## Requirement
This task calls for copying every line of the records that includes the word "config".

═════ Supplied data

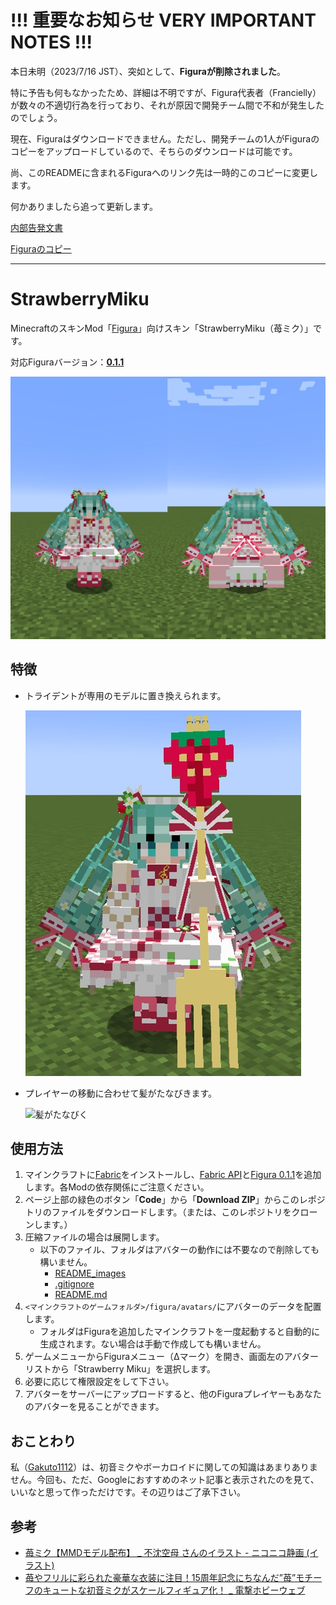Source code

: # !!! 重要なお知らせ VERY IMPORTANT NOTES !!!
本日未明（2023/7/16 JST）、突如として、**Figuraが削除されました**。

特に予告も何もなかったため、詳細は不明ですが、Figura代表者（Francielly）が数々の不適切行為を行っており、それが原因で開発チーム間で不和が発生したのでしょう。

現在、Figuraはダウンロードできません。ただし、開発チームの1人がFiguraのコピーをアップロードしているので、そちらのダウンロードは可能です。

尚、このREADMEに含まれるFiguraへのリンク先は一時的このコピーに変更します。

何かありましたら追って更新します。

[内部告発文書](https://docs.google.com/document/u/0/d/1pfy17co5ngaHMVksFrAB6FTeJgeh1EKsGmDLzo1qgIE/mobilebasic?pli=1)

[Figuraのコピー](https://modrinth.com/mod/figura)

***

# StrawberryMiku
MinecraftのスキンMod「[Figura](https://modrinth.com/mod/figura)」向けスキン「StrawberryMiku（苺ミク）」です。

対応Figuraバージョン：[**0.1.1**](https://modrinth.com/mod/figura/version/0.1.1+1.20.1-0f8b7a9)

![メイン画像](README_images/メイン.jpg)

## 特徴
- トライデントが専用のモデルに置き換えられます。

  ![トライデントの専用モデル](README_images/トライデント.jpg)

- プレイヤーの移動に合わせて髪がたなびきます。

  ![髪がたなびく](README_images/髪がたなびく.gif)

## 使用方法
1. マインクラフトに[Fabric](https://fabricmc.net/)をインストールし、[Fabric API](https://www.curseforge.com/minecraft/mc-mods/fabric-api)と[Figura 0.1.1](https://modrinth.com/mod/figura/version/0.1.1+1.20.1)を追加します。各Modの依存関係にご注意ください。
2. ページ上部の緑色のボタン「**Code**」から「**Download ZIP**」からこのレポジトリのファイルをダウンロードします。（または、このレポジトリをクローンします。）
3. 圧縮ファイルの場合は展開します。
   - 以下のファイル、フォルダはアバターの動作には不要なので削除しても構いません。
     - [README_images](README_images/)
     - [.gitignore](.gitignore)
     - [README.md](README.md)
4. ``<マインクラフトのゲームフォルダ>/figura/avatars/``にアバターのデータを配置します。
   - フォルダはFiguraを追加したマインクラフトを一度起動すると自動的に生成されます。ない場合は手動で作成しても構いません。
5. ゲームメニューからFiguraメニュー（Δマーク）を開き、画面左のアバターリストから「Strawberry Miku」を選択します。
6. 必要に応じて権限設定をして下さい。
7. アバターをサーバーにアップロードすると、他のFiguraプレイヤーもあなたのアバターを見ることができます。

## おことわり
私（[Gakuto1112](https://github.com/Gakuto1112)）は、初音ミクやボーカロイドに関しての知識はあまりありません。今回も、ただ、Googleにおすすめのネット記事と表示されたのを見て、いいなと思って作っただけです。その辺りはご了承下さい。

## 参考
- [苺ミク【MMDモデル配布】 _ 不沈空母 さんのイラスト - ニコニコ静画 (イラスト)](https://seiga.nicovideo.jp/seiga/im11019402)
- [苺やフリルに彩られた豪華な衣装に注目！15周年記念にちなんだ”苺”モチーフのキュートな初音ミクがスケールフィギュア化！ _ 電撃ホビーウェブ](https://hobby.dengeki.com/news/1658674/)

══════════
═════ Supplied data

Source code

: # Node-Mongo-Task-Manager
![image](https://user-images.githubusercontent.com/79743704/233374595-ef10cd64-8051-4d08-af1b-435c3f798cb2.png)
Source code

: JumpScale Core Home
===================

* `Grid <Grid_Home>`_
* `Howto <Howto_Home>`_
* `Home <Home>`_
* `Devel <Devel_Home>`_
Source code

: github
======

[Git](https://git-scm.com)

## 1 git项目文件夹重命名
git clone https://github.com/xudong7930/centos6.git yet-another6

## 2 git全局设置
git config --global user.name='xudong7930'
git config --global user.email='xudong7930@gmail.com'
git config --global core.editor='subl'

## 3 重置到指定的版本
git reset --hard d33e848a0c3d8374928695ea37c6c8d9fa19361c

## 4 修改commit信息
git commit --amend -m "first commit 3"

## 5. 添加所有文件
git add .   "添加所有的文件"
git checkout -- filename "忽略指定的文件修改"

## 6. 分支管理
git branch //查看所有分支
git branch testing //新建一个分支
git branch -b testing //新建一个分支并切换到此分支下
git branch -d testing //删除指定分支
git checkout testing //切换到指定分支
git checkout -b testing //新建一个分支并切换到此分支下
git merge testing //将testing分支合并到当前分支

══════════
═════ Supplied data

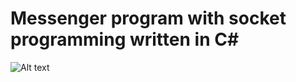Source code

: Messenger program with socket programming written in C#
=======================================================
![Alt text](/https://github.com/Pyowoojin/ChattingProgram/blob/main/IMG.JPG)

══════════

## Solution to this task
git config --global user.name='xudong7930'
git config --global user.email='xudong7930@gmail.com'
git config --global core.editor='subl'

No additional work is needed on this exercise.